_The data_
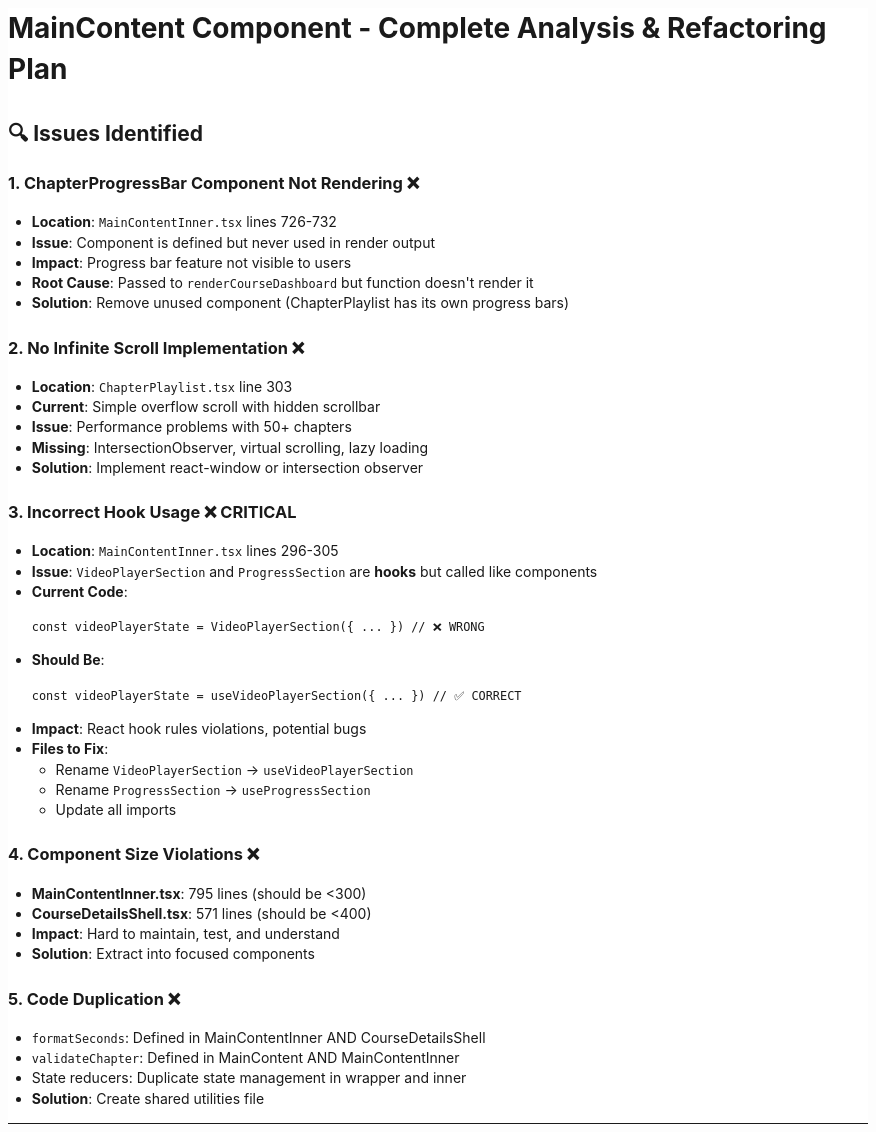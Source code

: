 # MainContent Component - Complete Analysis & Refactoring Plan

## 🔍 Issues Identified

### 1. **ChapterProgressBar Component Not Rendering** ❌
- **Location**: `MainContentInner.tsx` lines 726-732
- **Issue**: Component is defined but never used in render output
- **Impact**: Progress bar feature not visible to users
- **Root Cause**: Passed to `renderCourseDashboard` but function doesn't render it
- **Solution**: Remove unused component (ChapterPlaylist has its own progress bars)

### 2. **No Infinite Scroll Implementation** ❌
- **Location**: `ChapterPlaylist.tsx` line 303
- **Current**: Simple overflow scroll with hidden scrollbar
- **Issue**: Performance problems with 50+ chapters
- **Missing**: IntersectionObserver, virtual scrolling, lazy loading
- **Solution**: Implement react-window or intersection observer

### 3. **Incorrect Hook Usage** ❌ **CRITICAL**
- **Location**: `MainContentInner.tsx` lines 296-305
- **Issue**: `VideoPlayerSection` and `ProgressSection` are **hooks** but called like components
- **Current Code**:
  ```tsx
  const videoPlayerState = VideoPlayerSection({ ... }) // ❌ WRONG
  ```
- **Should Be**:
  ```tsx
  const videoPlayerState = useVideoPlayerSection({ ... }) // ✅ CORRECT
  ```
- **Impact**: React hook rules violations, potential bugs
- **Files to Fix**:
  - Rename `VideoPlayerSection` → `useVideoPlayerSection`
  - Rename `ProgressSection` → `useProgressSection`
  - Update all imports

### 4. **Component Size Violations** ❌
- **MainContentInner.tsx**: 795 lines (should be <300)
- **CourseDetailsShell.tsx**: 571 lines (should be <400)
- **Impact**: Hard to maintain, test, and understand
- **Solution**: Extract into focused components

### 5. **Code Duplication** ❌
- `formatSeconds`: Defined in MainContentInner AND CourseDetailsShell
- `validateChapter`: Defined in MainContent AND MainContentInner  
- State reducers: Duplicate state management in wrapper and inner
- **Solution**: Create shared utilities file

---

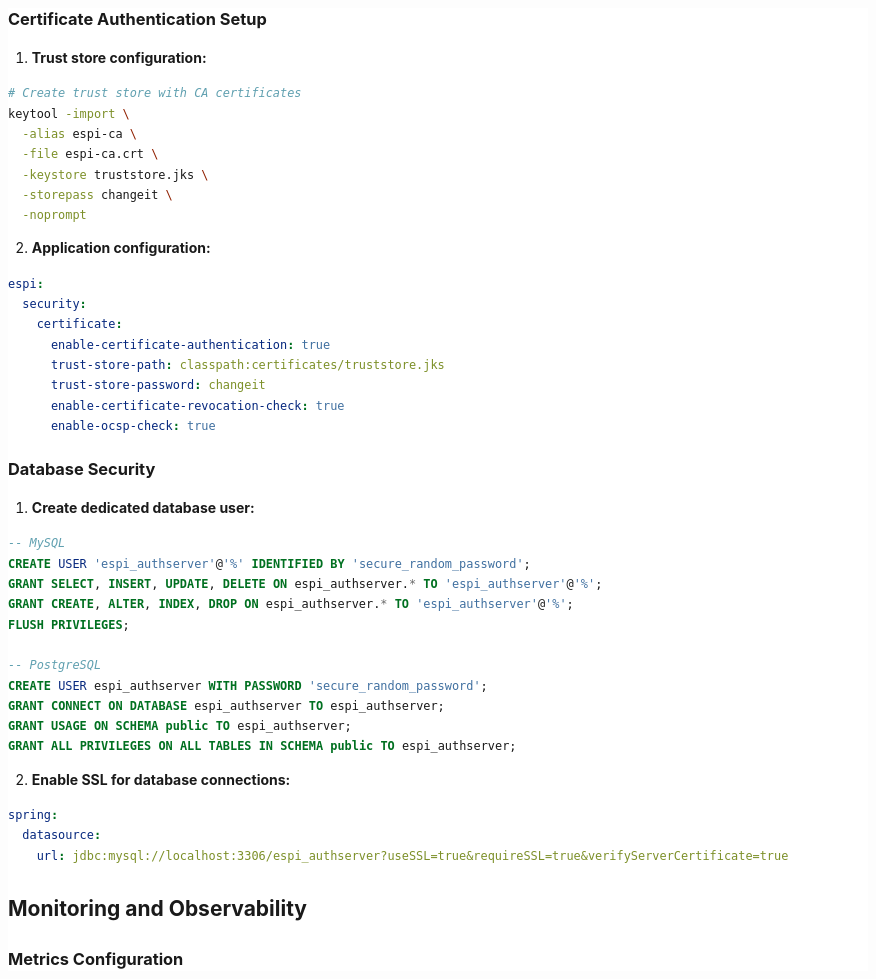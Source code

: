 ### Certificate Authentication Setup

1. **Trust store configuration:**
```bash
# Create trust store with CA certificates
keytool -import \
  -alias espi-ca \
  -file espi-ca.crt \
  -keystore truststore.jks \
  -storepass changeit \
  -noprompt
```

2. **Application configuration:**
```yaml
espi:
  security:
    certificate:
      enable-certificate-authentication: true
      trust-store-path: classpath:certificates/truststore.jks
      trust-store-password: changeit
      enable-certificate-revocation-check: true
      enable-ocsp-check: true
```

### Database Security

1. **Create dedicated database user:**
```sql
-- MySQL
CREATE USER 'espi_authserver'@'%' IDENTIFIED BY 'secure_random_password';
GRANT SELECT, INSERT, UPDATE, DELETE ON espi_authserver.* TO 'espi_authserver'@'%';
GRANT CREATE, ALTER, INDEX, DROP ON espi_authserver.* TO 'espi_authserver'@'%';
FLUSH PRIVILEGES;

-- PostgreSQL
CREATE USER espi_authserver WITH PASSWORD 'secure_random_password';
GRANT CONNECT ON DATABASE espi_authserver TO espi_authserver;
GRANT USAGE ON SCHEMA public TO espi_authserver;
GRANT ALL PRIVILEGES ON ALL TABLES IN SCHEMA public TO espi_authserver;
```

2. **Enable SSL for database connections:**
```yaml
spring:
  datasource:
    url: jdbc:mysql://localhost:3306/espi_authserver?useSSL=true&requireSSL=true&verifyServerCertificate=true
```

## Monitoring and Observability

### Metrics Configuration
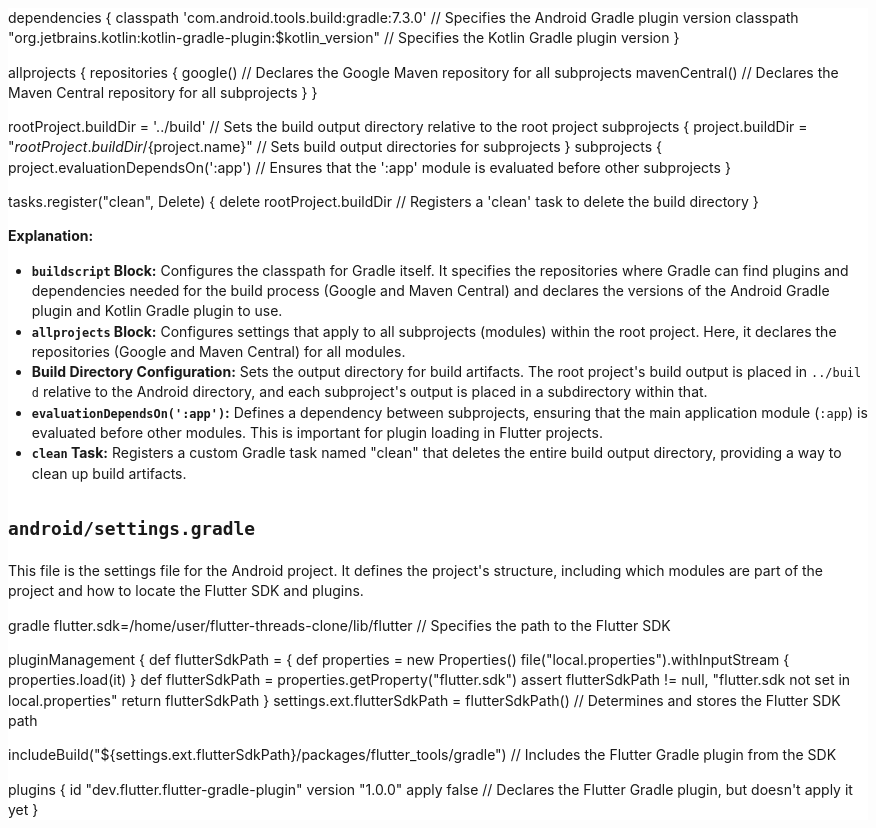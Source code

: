 
dependencies {
    classpath 'com.android.tools.build:gradle:7.3.0' // Specifies the Android Gradle plugin version
    classpath "org.jetbrains.kotlin:kotlin-gradle-plugin:$kotlin_version" // Specifies the Kotlin Gradle plugin version
}


allprojects { repositories { google() // Declares the Google Maven repository for all subprojects mavenCentral() // Declares the Maven Central repository for all subprojects } }

rootProject.buildDir = '../build' // Sets the build output directory relative to the root project subprojects { project.buildDir = "${rootProject.buildDir}/${project.name}" // Sets build output directories for subprojects } subprojects { project.evaluationDependsOn(':app') // Ensures that the ':app' module is evaluated before other subprojects }

tasks.register("clean", Delete) { delete rootProject.buildDir // Registers a 'clean' task to delete the build directory }

**Explanation:**

*   **`buildscript` Block:** Configures the classpath for Gradle itself. It specifies the repositories where Gradle can find plugins and dependencies needed for the build process (Google and Maven Central) and declares the versions of the Android Gradle plugin and Kotlin Gradle plugin to use.
*   **`allprojects` Block:** Configures settings that apply to all subprojects (modules) within the root project. Here, it declares the repositories (Google and Maven Central) for all modules.
*   **Build Directory Configuration:** Sets the output directory for build artifacts. The root project's build output is placed in `../build` relative to the Android directory, and each subproject's output is placed in a subdirectory within that.
*   **`evaluationDependsOn(':app')`:** Defines a dependency between subprojects, ensuring that the main application module (`:app`) is evaluated before other modules. This is important for plugin loading in Flutter projects.
*   **`clean` Task:** Registers a custom Gradle task named "clean" that deletes the entire build output directory, providing a way to clean up build artifacts.

## `android/settings.gradle`

This file is the settings file for the Android project. It defines the project's structure, including which modules are part of the project and how to locate the Flutter SDK and plugins.


gradle flutter.sdk=/home/user/flutter-threads-clone/lib/flutter // Specifies the path to the Flutter SDK

pluginManagement { def flutterSdkPath = { def properties = new Properties() file("local.properties").withInputStream { properties.load(it) } def flutterSdkPath = properties.getProperty("flutter.sdk") assert flutterSdkPath != null, "flutter.sdk not set in local.properties" return flutterSdkPath } settings.ext.flutterSdkPath = flutterSdkPath() // Determines and stores the Flutter SDK path

includeBuild("${settings.ext.flutterSdkPath}/packages/flutter_tools/gradle") // Includes the Flutter Gradle plugin from the SDK

plugins {
    id "dev.flutter.flutter-gradle-plugin" version "1.0.0" apply false // Declares the Flutter Gradle plugin, but doesn't apply it yet
}
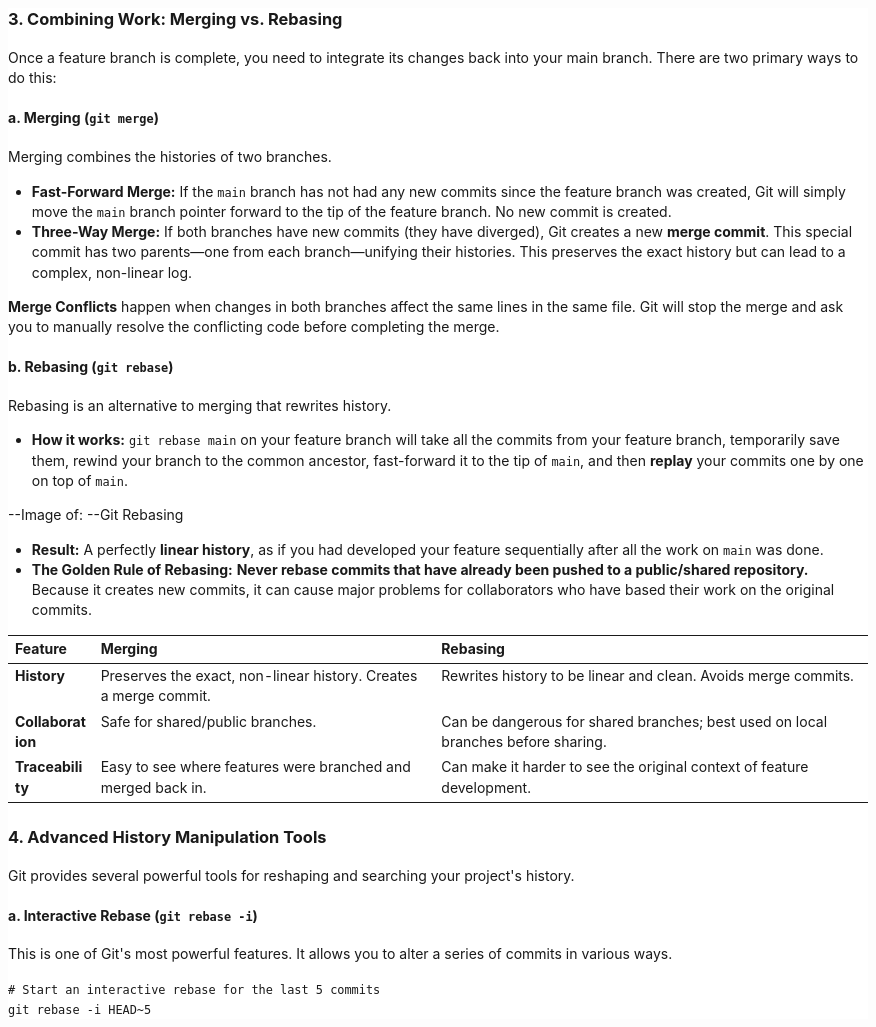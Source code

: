 ### 3. Combining Work: Merging vs. Rebasing

Once a feature branch is complete, you need to integrate its changes back into your main branch. There are two primary ways to do this:

#### a. Merging (`git merge`)

Merging combines the histories of two branches.

- **Fast-Forward Merge:** If the `main` branch has not had any new commits since the feature branch was created, Git will simply move the `main` branch pointer forward to the tip of the feature branch. No new commit is created.
- **Three-Way Merge:** If both branches have new commits (they have diverged), Git creates a new **merge commit**. This special commit has two parents—one from each branch—unifying their histories. This preserves the exact history but can lead to a complex, non-linear log.

**Merge Conflicts** happen when changes in both branches affect the same lines in the same file. Git will stop the merge and ask you to manually resolve the conflicting code before completing the merge.

#### b. Rebasing (`git rebase`)

Rebasing is an alternative to merging that rewrites history.

- **How it works:** `git rebase main` on your feature branch will take all the commits from your feature branch, temporarily save them, rewind your branch to the common ancestor, fast-forward it to the tip of `main`, and then **replay** your commits one by one on top of `main`.

--Image of: --Git Rebasing

- **Result:** A perfectly **linear history**, as if you had developed your feature sequentially after all the work on `main` was done.
- **The Golden Rule of Rebasing:** **Never rebase commits that have already been pushed to a public/shared repository.** Because it creates new commits, it can cause major problems for collaborators who have based their work on the original commits.

|Feature|Merging|Rebasing|
|:--|:--|:--|
|**History**|Preserves the exact, non-linear history. Creates a merge commit.|Rewrites history to be linear and clean. Avoids merge commits.|
|**Collaboration**|Safe for shared/public branches.|Can be dangerous for shared branches; best used on local branches before sharing.|
|**Traceability**|Easy to see where features were branched and merged back in.|Can make it harder to see the original context of feature development.|

### 4. Advanced History Manipulation Tools

Git provides several powerful tools for reshaping and searching your project's history.

#### a. Interactive Rebase (`git rebase -i`)

This is one of Git's most powerful features. It allows you to alter a series of commits in various ways.

```
# Start an interactive rebase for the last 5 commits
git rebase -i HEAD~5
```
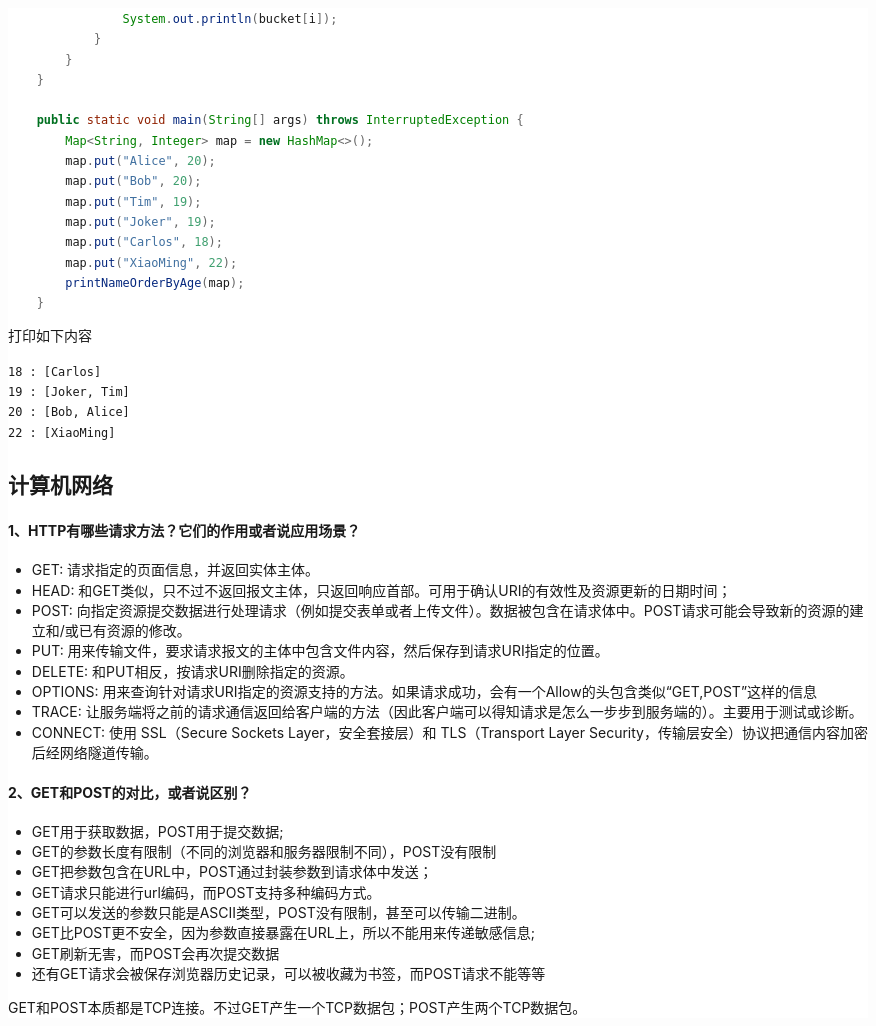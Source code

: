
 ```java
                System.out.println(bucket[i]);
            }
        }
    }

    public static void main(String[] args) throws InterruptedException {
        Map<String, Integer> map = new HashMap<>();
        map.put("Alice", 20);
        map.put("Bob", 20);
        map.put("Tim", 19);
        map.put("Joker", 19);
        map.put("Carlos", 18);
        map.put("XiaoMing", 22);
        printNameOrderByAge(map);
    }
```

打印如下内容

```
18 : [Carlos]
19 : [Joker, Tim]
20 : [Bob, Alice]
22 : [XiaoMing]
```

## 计算机网络

#### 1、HTTP有哪些请求方法？它们的作用或者说应用场景？

- GET: 请求指定的页面信息，并返回实体主体。
- HEAD: 和GET类似，只不过不返回报文主体，只返回响应首部。可用于确认URI的有效性及资源更新的日期时间；
- POST: 向指定资源提交数据进行处理请求（例如提交表单或者上传文件）。数据被包含在请求体中。POST请求可能会导致新的资源的建立和/或已有资源的修改。
- PUT: 用来传输文件，要求请求报文的主体中包含文件内容，然后保存到请求URI指定的位置。
- DELETE: 和PUT相反，按请求URI删除指定的资源。
- OPTIONS: 用来查询针对请求URI指定的资源支持的方法。如果请求成功，会有一个Allow的头包含类似“GET,POST”这样的信息
- TRACE: 让服务端将之前的请求通信返回给客户端的方法（因此客户端可以得知请求是怎么一步步到服务端的）。主要用于测试或诊断。
- CONNECT: 使用 SSL（Secure Sockets Layer，安全套接层）和 TLS（Transport Layer Security，传输层安全）协议把通信内容加密后经网络隧道传输。

#### 2、GET和POST的对比，或者说区别？

- GET用于获取数据，POST用于提交数据;
- GET的参数长度有限制（不同的浏览器和服务器限制不同），POST没有限制
- GET把参数包含在URL中，POST通过封装参数到请求体中发送；
- GET请求只能进行url编码，而POST支持多种编码方式。
- GET可以发送的参数只能是ASCII类型，POST没有限制，甚至可以传输二进制。
- GET比POST更不安全，因为参数直接暴露在URL上，所以不能用来传递敏感信息;
- GET刷新无害，而POST会再次提交数据
- 还有GET请求会被保存浏览器历史记录，可以被收藏为书签，而POST请求不能等等
  

GET和POST本质都是TCP连接。不过GET产生一个TCP数据包；POST产生两个TCP数据包。
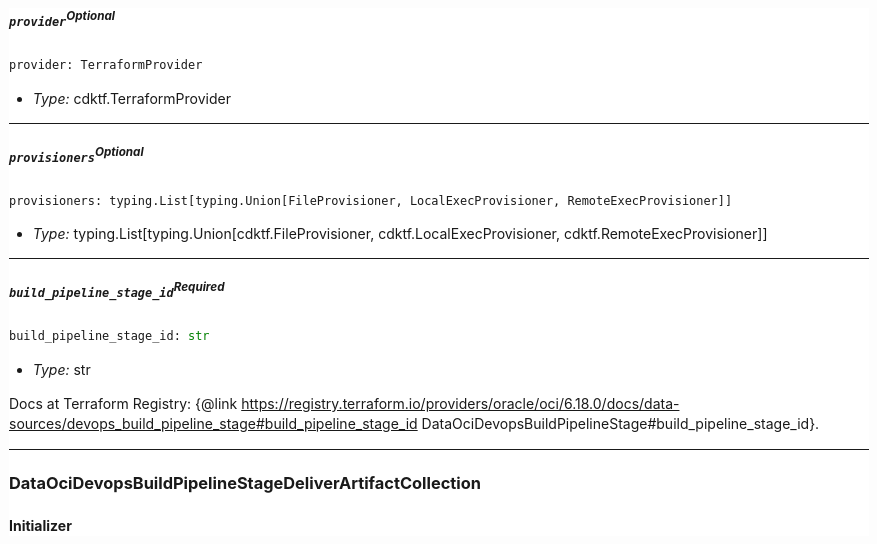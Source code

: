##### `provider`<sup>Optional</sup> <a name="provider" id="rhizo-co-terraform-provider-oci.dataOciDevopsBuildPipelineStage.DataOciDevopsBuildPipelineStageConfig.property.provider"></a>

```python
provider: TerraformProvider
```

- *Type:* cdktf.TerraformProvider

---

##### `provisioners`<sup>Optional</sup> <a name="provisioners" id="rhizo-co-terraform-provider-oci.dataOciDevopsBuildPipelineStage.DataOciDevopsBuildPipelineStageConfig.property.provisioners"></a>

```python
provisioners: typing.List[typing.Union[FileProvisioner, LocalExecProvisioner, RemoteExecProvisioner]]
```

- *Type:* typing.List[typing.Union[cdktf.FileProvisioner, cdktf.LocalExecProvisioner, cdktf.RemoteExecProvisioner]]

---

##### `build_pipeline_stage_id`<sup>Required</sup> <a name="build_pipeline_stage_id" id="rhizo-co-terraform-provider-oci.dataOciDevopsBuildPipelineStage.DataOciDevopsBuildPipelineStageConfig.property.buildPipelineStageId"></a>

```python
build_pipeline_stage_id: str
```

- *Type:* str

Docs at Terraform Registry: {@link https://registry.terraform.io/providers/oracle/oci/6.18.0/docs/data-sources/devops_build_pipeline_stage#build_pipeline_stage_id DataOciDevopsBuildPipelineStage#build_pipeline_stage_id}.

---

### DataOciDevopsBuildPipelineStageDeliverArtifactCollection <a name="DataOciDevopsBuildPipelineStageDeliverArtifactCollection" id="rhizo-co-terraform-provider-oci.dataOciDevopsBuildPipelineStage.DataOciDevopsBuildPipelineStageDeliverArtifactCollection"></a>

#### Initializer <a name="Initializer" id="rhizo-co-terraform-provider-oci.dataOciDevopsBuildPipelineStage.DataOciDevopsBuildPipelineStageDeliverArtifactCollection.Initializer"></a>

_Exercise goal_
Scan the listing above for the word "RemoteExecProvisioner" and show each line where it is found.

_Answer to the exercise_
provisioners: typing.List[typing.Union[FileProvisioner, LocalExecProvisioner, RemoteExecProvisioner]]
- *Type:* typing.List[typing.Union[cdktf.FileProvisioner, cdktf.LocalExecProvisioner, cdktf.RemoteExecProvisioner]]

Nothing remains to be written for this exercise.